[Task data]
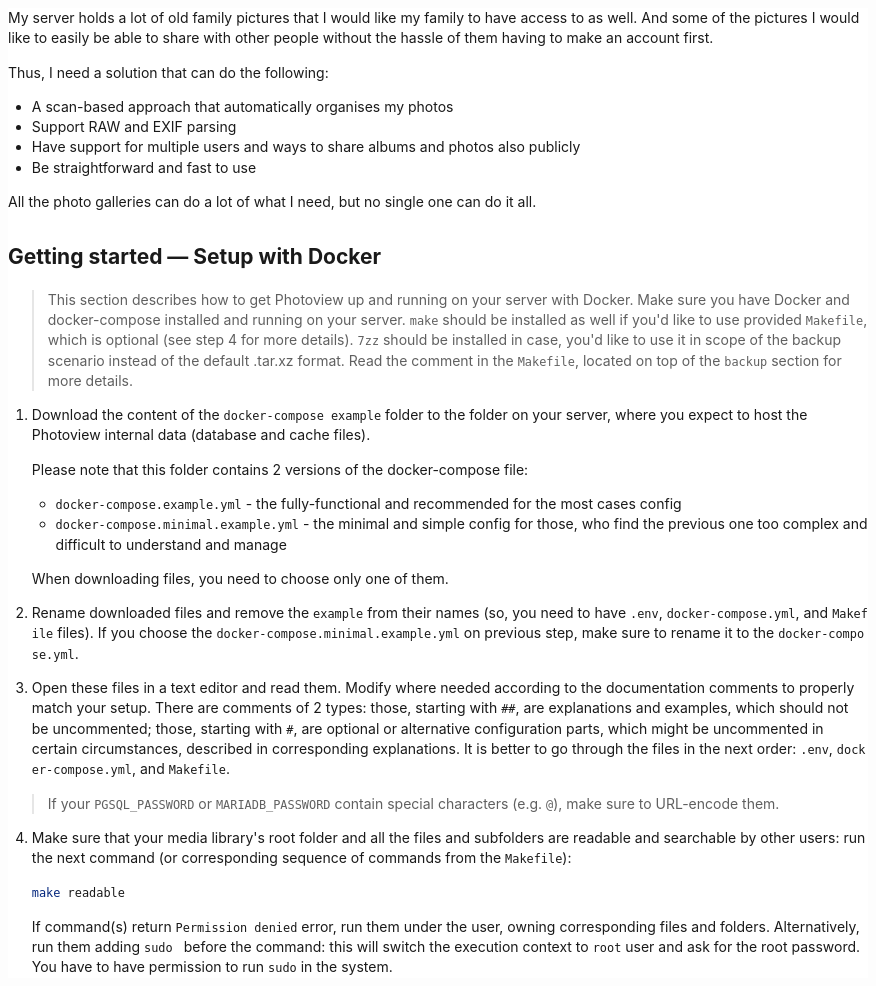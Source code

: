 My server holds a lot of old family pictures that I would like my family to have access to as well.
And some of the pictures I would like to easily be able to share with other people without the hassle of them having to make an account first.

Thus, I need a solution that can do the following:

- A scan-based approach that automatically organises my photos
- Support RAW and EXIF parsing
- Have support for multiple users and ways to share albums and photos also publicly
- Be straightforward and fast to use

All the photo galleries can do a lot of what I need, but no single one can do it all.

## Getting started — Setup with Docker

> This section describes how to get Photoview up and running on your server with Docker.
> Make sure you have Docker and docker-compose installed and running on your server.
> `make` should be installed as well if you'd like to use provided `Makefile`, which is optional (see step 4 for more details).
> `7zz` should be installed in case, you'd like to use it in scope of the backup scenario instead of the default .tar.xz format. Read the comment in the `Makefile`, located on top of the `backup` section for more details.

1. Download the content of the `docker-compose example` folder to the folder on your server, where you expect to host the Photoview internal data (database and cache files).

   Please note that this folder contains 2 versions of the docker-compose file:
   - `docker-compose.example.yml` - the fully-functional and recommended for the most cases config
   - `docker-compose.minimal.example.yml` - the minimal and simple config for those, who find the previous one too complex and difficult to understand and manage

   When downloading files, you need to choose only one of them.
2. Rename downloaded files and remove the `example` from their names (so, you need to have `.env`, `docker-compose.yml`, and `Makefile` files). If you choose the `docker-compose.minimal.example.yml` on previous step, make sure to rename it to the `docker-compose.yml`.
3. Open these files in a text editor and read them. Modify where needed according to the documentation comments to properly match your setup. There are comments of 2 types: those, starting with `##`, are explanations and examples, which should not be uncommented; those, starting with `#`, are optional or alternative configuration parts, which might be uncommented in certain circumstances, described in corresponding explanations. It is better to go through the files in the next order: `.env`, `docker-compose.yml`, and `Makefile`.
> If your `PGSQL_PASSWORD` or `MARIADB_PASSWORD` contain special characters (e.g. `@`), make sure to URL-encode them.
4. Make sure that your media library's root folder and all the files and subfolders are readable and searchable by other users: run the next command (or corresponding sequence of commands from the `Makefile`):

   ```bash
   make readable
   ```

   If command(s) return `Permission denied` error, run them under the user, owning corresponding files and folders. Alternatively, run them adding `sudo ` before the command: this will switch the execution context to `root` user and ask for the root password. You have to have permission to run `sudo` in the system.
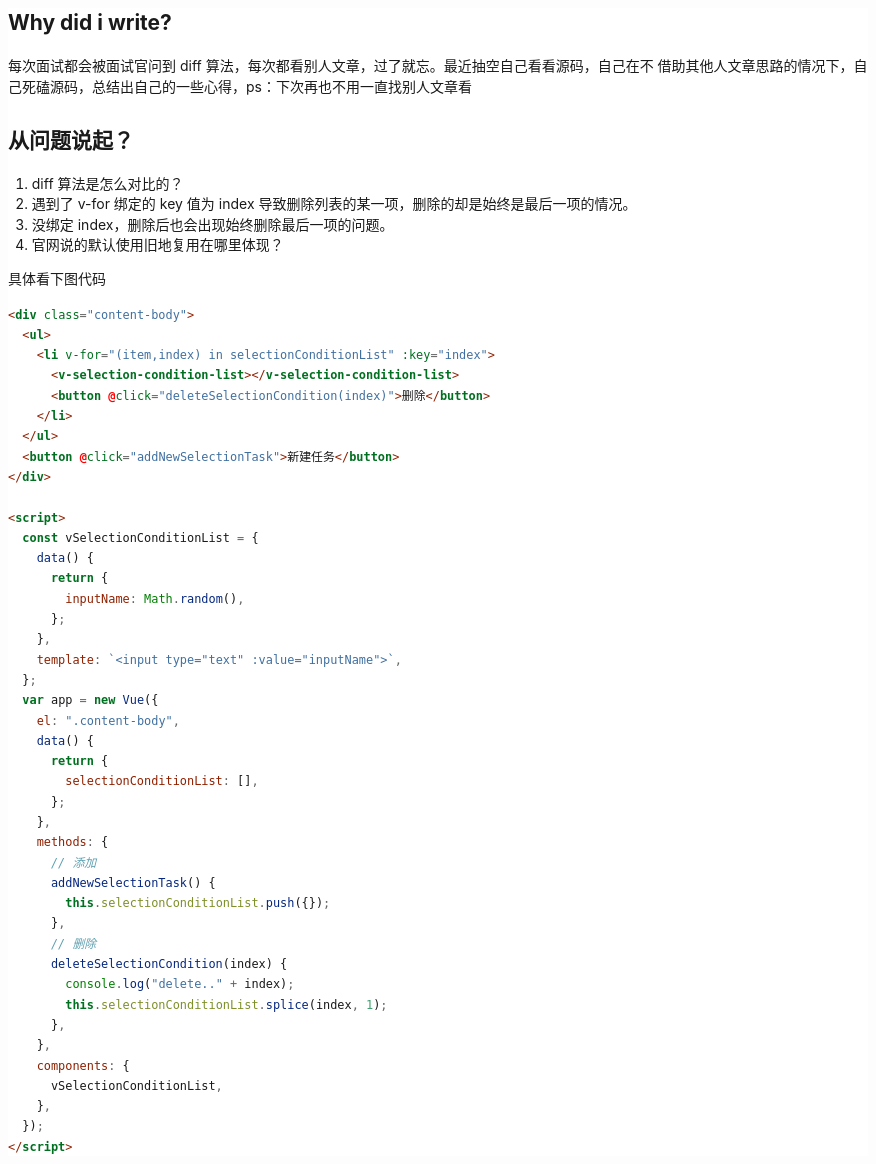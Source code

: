 ## Why did i write?

每次面试都会被面试官问到 diff 算法，每次都看别人文章，过了就忘。最近抽空自己看看源码，自己在不
借助其他人文章思路的情况下，自己死磕源码，总结出自己的一些心得，ps：下次再也不用一直找别人文章看

## 从问题说起？

1. diff 算法是怎么对比的？
2. 遇到了 v-for 绑定的 key 值为 index 导致删除列表的某一项，删除的却是始终是最后一项的情况。
3. 没绑定 index，删除后也会出现始终删除最后一项的问题。
4. 官网说的默认使用旧地复用在哪里体现？

具体看下图代码

```html
<div class="content-body">
  <ul>
    <li v-for="(item,index) in selectionConditionList" :key="index">
      <v-selection-condition-list></v-selection-condition-list>
      <button @click="deleteSelectionCondition(index)">删除</button>
    </li>
  </ul>
  <button @click="addNewSelectionTask">新建任务</button>
</div>

<script>
  const vSelectionConditionList = {
    data() {
      return {
        inputName: Math.random(),
      };
    },
    template: `<input type="text" :value="inputName">`,
  };
  var app = new Vue({
    el: ".content-body",
    data() {
      return {
        selectionConditionList: [],
      };
    },
    methods: {
      // 添加
      addNewSelectionTask() {
        this.selectionConditionList.push({});
      },
      // 删除
      deleteSelectionCondition(index) {
        console.log("delete.." + index);
        this.selectionConditionList.splice(index, 1);
      },
    },
    components: {
      vSelectionConditionList,
    },
  });
</script>
```
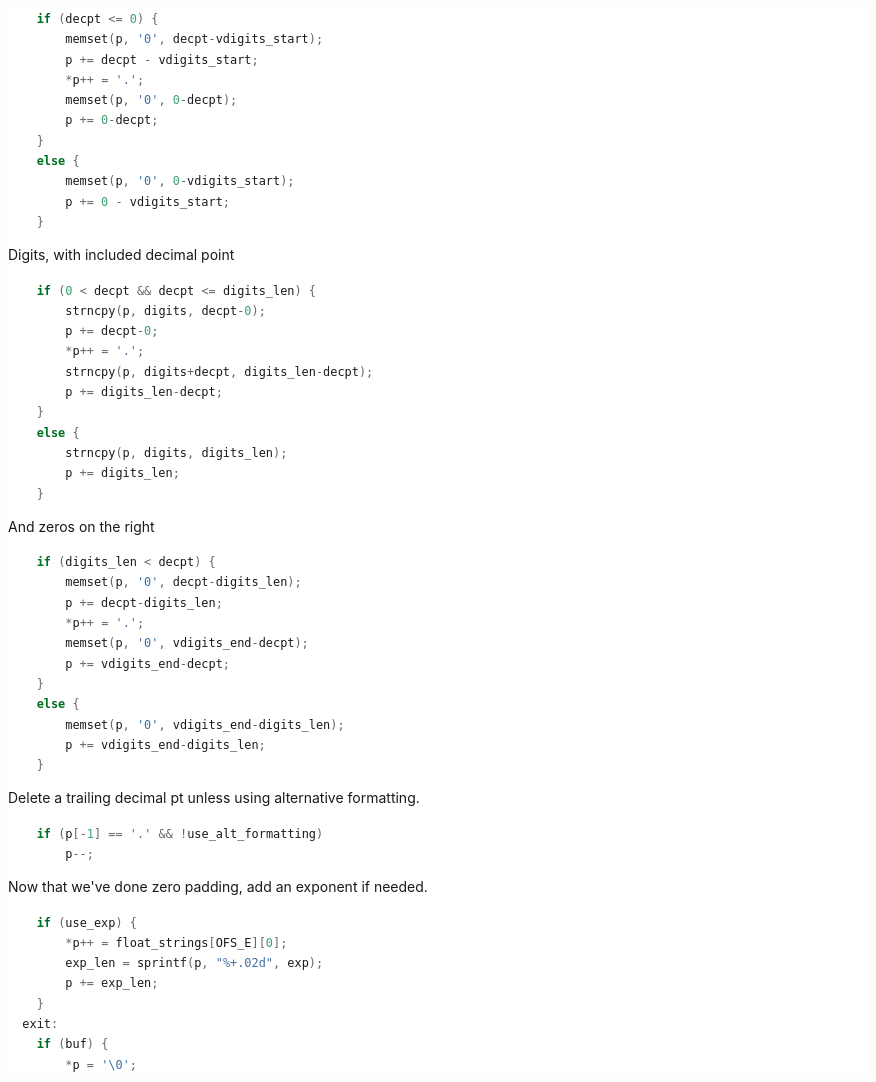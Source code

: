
 ```c
    if (decpt <= 0) {
        memset(p, '0', decpt-vdigits_start);
        p += decpt - vdigits_start;
        *p++ = '.';
        memset(p, '0', 0-decpt);
        p += 0-decpt;
    }
    else {
        memset(p, '0', 0-vdigits_start);
        p += 0 - vdigits_start;
    }
```

Digits, with included decimal point

```c
    if (0 < decpt && decpt <= digits_len) {
        strncpy(p, digits, decpt-0);
        p += decpt-0;
        *p++ = '.';
        strncpy(p, digits+decpt, digits_len-decpt);
        p += digits_len-decpt;
    }
    else {
        strncpy(p, digits, digits_len);
        p += digits_len;
    }
```

And zeros on the right

```c
    if (digits_len < decpt) {
        memset(p, '0', decpt-digits_len);
        p += decpt-digits_len;
        *p++ = '.';
        memset(p, '0', vdigits_end-decpt);
        p += vdigits_end-decpt;
    }
    else {
        memset(p, '0', vdigits_end-digits_len);
        p += vdigits_end-digits_len;
    }
```

Delete a trailing decimal pt unless using alternative formatting.

```c
    if (p[-1] == '.' && !use_alt_formatting)
        p--;
```

Now that we've done zero padding, add an exponent if needed.

```c
    if (use_exp) {
        *p++ = float_strings[OFS_E][0];
        exp_len = sprintf(p, "%+.02d", exp);
        p += exp_len;
    }
  exit:
    if (buf) {
        *p = '\0';
```
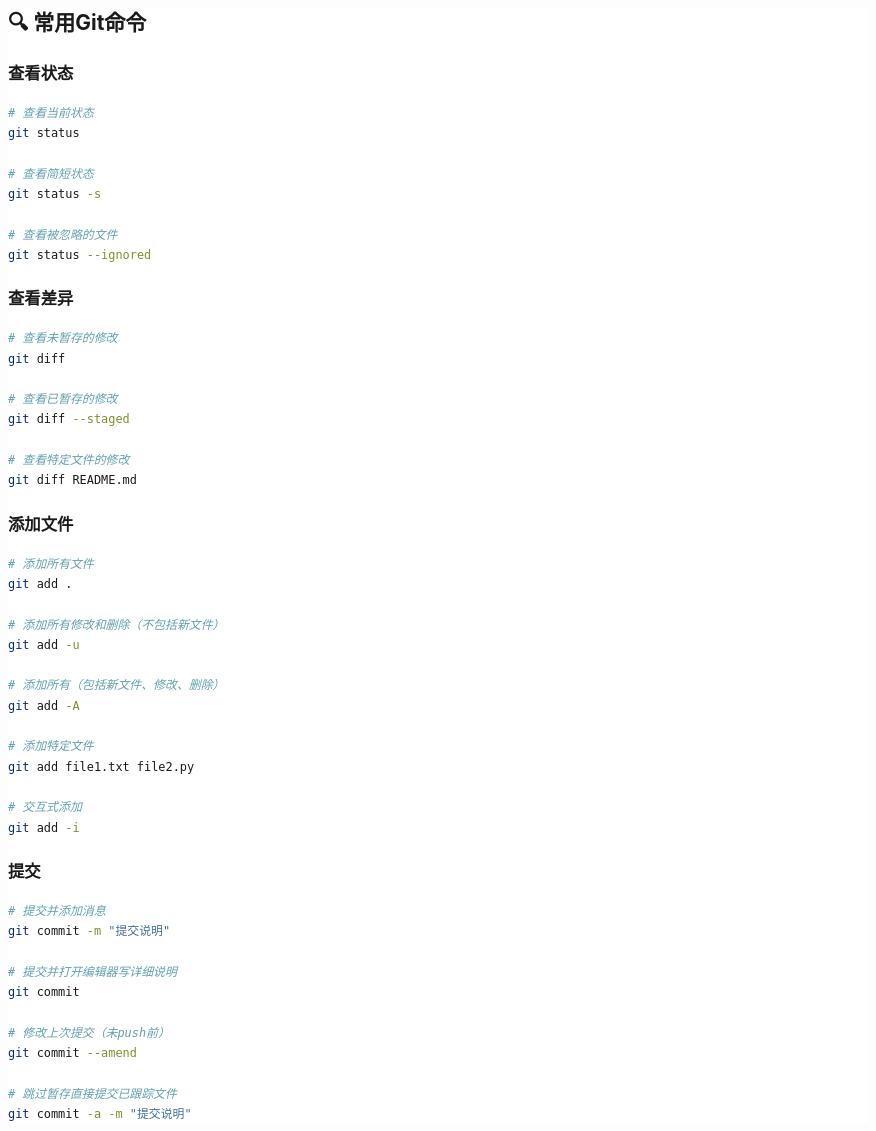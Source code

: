 
## 🔍 常用Git命令

### 查看状态
```bash
# 查看当前状态
git status

# 查看简短状态
git status -s

# 查看被忽略的文件
git status --ignored
```

### 查看差异
```bash
# 查看未暂存的修改
git diff

# 查看已暂存的修改
git diff --staged

# 查看特定文件的修改
git diff README.md
```

### 添加文件
```bash
# 添加所有文件
git add .

# 添加所有修改和删除（不包括新文件）
git add -u

# 添加所有（包括新文件、修改、删除）
git add -A

# 添加特定文件
git add file1.txt file2.py

# 交互式添加
git add -i
```

### 提交
```bash
# 提交并添加消息
git commit -m "提交说明"

# 提交并打开编辑器写详细说明
git commit

# 修改上次提交（未push前）
git commit --amend

# 跳过暂存直接提交已跟踪文件
git commit -a -m "提交说明"
```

[Aim of the task] Scan the records above, then copy out each line that mentions "readable".

[Expected answer]
4. Make sure that your media library's root folder and all the files and subfolders are readable and searchable by other users: run the next command (or corresponding sequence of commands from the `Makefile`):
   make readable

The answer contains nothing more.